Jean-Philippe Mathieu, témoin protégé du procès Marcel Habran et consorts, a été condamné vendredi par le tribunal correctionnel de Liège à quarante mois de prison avec sursis pour ce qui dépasse la préventive pour son implication dans un trafic de stupéfiants.

Aujourd’hui âgé de 46 ans, Jean-Philippe Mathieu était à la tête de la méga-plantation de cannabis (quelque 3 500 plants) découverte, en 2003, dans une pièce aménagée sous un terrain de tennis à Hamoir appartenant à ses parents. Cela reste, encore aujourd’hui, l’une des plus grandes saisies de plants de cannabis. Jean-Philippe Mathieu avait évolué dans la mouvance de la bande de Marcel Habran. Il était considéré comme un jeune truand qui faisait ses armes auprès de bandits confirmés.

Mais Jean-Philippe Mathieu, informé des agissements de la bande et notamment de coups en préparation, était devenu l’un des témoins protégés de la justice belge lors de l’enquête.

Jean-Philippe Mathieu avait été surnommé "le cave" par Habran en raison de son manque de charisme et de fiabilité. Comme dans le film éponyme, il s’était rebiffé.

Un témoin protégé menacé

Il était venu témoigner à plusieurs reprises au cours du procès devant les assises de Liège en 2008-2009. Il avait été l’objet de menaces. A la veille de sa première comparution, des inconnus avaient incendié sa camionnette qui était stationnée devant son domicile. Après le procès, il a pris le chemin des Etats-Unis en 2010. Destination la Floride, où cet homme qui avait le sens des affaires avait ouvert un restaurant à Miami Beach. Sous l’enseigne "Jean la Frite", il proposait aux Américains, à côté des carbonades flamandes, des plats emblématiques de la cuisine belge comme la "fricadelle" ou la "mitraillette".

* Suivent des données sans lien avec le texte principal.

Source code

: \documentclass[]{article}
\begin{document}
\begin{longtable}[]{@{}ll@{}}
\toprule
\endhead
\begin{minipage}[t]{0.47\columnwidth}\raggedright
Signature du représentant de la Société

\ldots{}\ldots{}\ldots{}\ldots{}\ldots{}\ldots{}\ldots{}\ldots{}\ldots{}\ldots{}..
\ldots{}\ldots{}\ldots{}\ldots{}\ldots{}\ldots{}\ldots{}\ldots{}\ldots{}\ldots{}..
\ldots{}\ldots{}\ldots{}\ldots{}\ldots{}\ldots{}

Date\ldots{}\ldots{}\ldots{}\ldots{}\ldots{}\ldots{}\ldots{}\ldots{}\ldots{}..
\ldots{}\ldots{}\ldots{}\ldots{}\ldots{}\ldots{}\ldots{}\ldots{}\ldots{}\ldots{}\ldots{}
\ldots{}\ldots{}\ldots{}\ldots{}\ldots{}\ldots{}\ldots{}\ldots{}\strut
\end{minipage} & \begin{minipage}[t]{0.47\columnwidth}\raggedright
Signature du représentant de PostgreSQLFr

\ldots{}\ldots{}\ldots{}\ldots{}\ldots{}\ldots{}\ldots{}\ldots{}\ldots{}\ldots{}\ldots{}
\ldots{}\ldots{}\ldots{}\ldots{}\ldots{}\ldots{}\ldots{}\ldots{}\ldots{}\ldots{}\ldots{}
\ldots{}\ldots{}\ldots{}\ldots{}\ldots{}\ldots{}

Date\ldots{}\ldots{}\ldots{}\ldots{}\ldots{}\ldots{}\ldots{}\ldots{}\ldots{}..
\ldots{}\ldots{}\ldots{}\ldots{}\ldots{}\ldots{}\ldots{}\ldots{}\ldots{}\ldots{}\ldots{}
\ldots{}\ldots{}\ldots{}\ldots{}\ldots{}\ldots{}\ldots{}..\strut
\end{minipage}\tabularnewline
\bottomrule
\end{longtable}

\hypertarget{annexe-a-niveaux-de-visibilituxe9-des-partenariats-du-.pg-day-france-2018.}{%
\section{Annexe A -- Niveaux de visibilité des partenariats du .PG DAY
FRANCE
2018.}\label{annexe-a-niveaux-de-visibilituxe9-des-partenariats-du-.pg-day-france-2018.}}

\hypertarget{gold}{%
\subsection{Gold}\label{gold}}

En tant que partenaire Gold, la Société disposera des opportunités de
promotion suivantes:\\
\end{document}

Son aventure aux Etats-Unis tourna court après une incarcération pour des violences conjugales.

De retour en Belgique, Jean-Philippe Mathieu a replongé. Il a été arrêté en 2015 pour trafic de stupéfiants. Vendredi, le tribunal correctionnel n’a retenu qu’un des volets à sa charge : l’exportation de 1 500 pilules d’ecstasy et de médicaments vers les Etats-Unis.